TASK DESCRIPTION: Every line below between the line holding "A maior média deste" and the line holding "No Gráfico 7.10, apresenta", inclusive, should be repeated exactly, and all other lines omitted.

GIVEN RECORDS:
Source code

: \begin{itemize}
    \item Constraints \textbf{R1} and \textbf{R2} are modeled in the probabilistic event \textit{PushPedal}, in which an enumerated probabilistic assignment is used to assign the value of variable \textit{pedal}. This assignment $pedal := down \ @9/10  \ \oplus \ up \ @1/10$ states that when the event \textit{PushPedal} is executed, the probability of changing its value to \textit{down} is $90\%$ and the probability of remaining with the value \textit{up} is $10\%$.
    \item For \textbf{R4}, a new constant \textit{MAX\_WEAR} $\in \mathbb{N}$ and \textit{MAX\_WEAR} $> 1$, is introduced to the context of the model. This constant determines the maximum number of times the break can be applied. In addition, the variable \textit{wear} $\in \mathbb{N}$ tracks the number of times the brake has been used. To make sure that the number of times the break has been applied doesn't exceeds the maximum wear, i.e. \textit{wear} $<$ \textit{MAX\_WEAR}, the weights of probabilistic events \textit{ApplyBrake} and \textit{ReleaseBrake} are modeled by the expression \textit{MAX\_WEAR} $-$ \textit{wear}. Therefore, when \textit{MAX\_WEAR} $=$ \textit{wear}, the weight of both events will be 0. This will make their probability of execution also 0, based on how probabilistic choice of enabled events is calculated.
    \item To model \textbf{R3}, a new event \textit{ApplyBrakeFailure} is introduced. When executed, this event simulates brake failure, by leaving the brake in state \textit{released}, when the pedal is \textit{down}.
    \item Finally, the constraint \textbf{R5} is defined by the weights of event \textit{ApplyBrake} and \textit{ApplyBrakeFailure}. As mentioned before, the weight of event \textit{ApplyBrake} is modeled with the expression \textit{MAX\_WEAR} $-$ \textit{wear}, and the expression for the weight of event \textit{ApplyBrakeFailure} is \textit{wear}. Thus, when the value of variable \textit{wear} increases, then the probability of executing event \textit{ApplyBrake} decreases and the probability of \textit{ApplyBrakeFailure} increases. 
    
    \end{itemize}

---

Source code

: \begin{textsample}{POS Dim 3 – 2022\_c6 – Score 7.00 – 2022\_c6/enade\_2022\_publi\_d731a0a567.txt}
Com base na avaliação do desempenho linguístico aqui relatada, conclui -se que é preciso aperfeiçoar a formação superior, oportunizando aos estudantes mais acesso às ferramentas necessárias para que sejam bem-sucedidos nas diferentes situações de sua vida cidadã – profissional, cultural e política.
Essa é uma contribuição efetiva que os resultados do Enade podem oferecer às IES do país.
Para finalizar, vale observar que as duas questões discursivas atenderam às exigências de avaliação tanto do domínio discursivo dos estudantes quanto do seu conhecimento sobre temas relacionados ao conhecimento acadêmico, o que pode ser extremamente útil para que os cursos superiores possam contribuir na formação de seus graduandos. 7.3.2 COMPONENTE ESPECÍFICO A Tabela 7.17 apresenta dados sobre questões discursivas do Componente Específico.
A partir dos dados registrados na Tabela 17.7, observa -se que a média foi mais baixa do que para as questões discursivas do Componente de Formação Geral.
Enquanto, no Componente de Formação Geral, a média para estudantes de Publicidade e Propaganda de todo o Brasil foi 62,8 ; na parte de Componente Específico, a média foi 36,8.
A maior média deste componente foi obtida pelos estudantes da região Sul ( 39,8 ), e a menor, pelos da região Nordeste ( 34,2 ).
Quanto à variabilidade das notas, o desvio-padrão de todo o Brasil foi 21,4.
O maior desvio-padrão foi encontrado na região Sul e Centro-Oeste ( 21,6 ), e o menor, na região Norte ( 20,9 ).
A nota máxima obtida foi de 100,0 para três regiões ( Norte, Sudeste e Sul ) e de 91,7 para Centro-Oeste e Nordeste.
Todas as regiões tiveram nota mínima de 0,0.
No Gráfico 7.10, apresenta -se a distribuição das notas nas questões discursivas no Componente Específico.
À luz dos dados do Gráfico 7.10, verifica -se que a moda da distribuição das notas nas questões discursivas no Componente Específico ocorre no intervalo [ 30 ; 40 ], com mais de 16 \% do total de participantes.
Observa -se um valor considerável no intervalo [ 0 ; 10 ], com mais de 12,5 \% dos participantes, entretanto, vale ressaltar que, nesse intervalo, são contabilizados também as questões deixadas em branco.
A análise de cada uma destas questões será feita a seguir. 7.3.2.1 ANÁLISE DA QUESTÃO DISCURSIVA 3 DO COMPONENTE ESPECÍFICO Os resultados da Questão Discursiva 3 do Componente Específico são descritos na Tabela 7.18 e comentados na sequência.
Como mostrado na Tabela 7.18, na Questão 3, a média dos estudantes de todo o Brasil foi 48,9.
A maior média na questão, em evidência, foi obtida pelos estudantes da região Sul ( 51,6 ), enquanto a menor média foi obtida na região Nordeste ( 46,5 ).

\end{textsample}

* * *

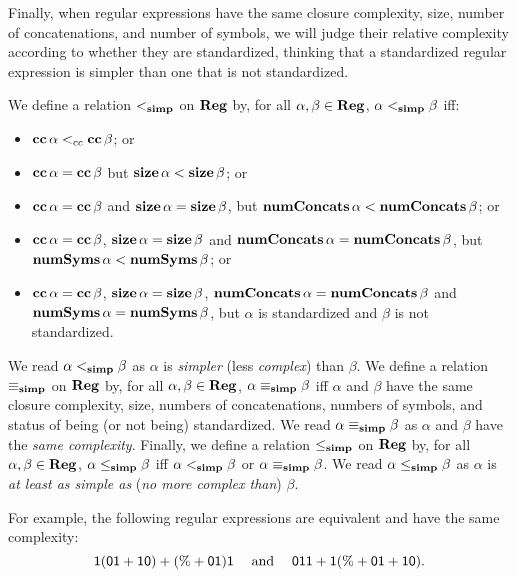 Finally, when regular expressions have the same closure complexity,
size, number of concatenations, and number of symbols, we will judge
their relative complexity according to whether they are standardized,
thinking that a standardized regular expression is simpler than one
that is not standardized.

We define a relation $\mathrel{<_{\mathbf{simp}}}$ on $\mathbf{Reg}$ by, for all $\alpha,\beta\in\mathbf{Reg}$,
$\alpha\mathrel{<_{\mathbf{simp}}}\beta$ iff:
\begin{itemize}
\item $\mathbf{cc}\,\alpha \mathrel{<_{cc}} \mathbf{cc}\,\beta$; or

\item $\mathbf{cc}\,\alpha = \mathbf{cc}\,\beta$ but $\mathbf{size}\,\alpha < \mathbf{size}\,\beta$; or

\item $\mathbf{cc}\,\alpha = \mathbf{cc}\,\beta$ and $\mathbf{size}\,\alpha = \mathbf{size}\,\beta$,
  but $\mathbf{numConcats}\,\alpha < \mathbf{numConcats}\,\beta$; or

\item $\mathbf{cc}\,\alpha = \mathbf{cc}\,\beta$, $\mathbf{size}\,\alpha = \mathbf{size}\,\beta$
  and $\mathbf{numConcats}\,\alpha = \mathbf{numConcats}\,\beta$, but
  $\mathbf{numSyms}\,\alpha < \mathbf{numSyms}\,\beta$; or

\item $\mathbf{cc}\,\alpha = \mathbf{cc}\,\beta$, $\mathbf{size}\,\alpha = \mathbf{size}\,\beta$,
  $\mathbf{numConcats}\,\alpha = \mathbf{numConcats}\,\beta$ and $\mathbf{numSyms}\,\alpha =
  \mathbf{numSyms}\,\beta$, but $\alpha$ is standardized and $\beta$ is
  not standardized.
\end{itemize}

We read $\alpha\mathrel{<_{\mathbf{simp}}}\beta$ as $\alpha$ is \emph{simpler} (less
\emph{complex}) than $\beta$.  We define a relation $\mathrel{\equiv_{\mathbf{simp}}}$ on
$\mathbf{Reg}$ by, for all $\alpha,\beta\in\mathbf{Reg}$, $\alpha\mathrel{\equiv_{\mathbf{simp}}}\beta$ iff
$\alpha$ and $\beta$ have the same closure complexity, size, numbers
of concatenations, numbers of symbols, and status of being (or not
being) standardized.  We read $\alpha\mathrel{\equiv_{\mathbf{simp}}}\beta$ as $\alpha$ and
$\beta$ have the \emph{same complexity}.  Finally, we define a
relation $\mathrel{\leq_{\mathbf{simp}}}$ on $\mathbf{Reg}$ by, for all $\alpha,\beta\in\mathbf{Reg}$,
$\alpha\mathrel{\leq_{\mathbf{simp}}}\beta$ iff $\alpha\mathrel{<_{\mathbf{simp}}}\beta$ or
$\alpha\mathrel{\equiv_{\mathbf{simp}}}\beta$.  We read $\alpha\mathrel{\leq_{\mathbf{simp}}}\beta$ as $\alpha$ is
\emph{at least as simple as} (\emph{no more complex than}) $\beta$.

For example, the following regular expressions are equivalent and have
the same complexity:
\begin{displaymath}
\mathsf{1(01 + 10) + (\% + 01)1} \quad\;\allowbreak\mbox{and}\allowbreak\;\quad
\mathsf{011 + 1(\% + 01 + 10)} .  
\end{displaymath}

ANSWER SECTION:
A maior média deste componente foi obtida pelos estudantes da região Sul ( 39,8 ), e a menor, pelos da região Nordeste ( 34,2 ).
Quanto à variabilidade das notas, o desvio-padrão de todo o Brasil foi 21,4.
O maior desvio-padrão foi encontrado na região Sul e Centro-Oeste ( 21,6 ), e o menor, na região Norte ( 20,9 ).
A nota máxima obtida foi de 100,0 para três regiões ( Norte, Sudeste e Sul ) e de 91,7 para Centro-Oeste e Nordeste.
Todas as regiões tiveram nota mínima de 0,0.
No Gráfico 7.10, apresenta -se a distribuição das notas nas questões discursivas no Componente Específico.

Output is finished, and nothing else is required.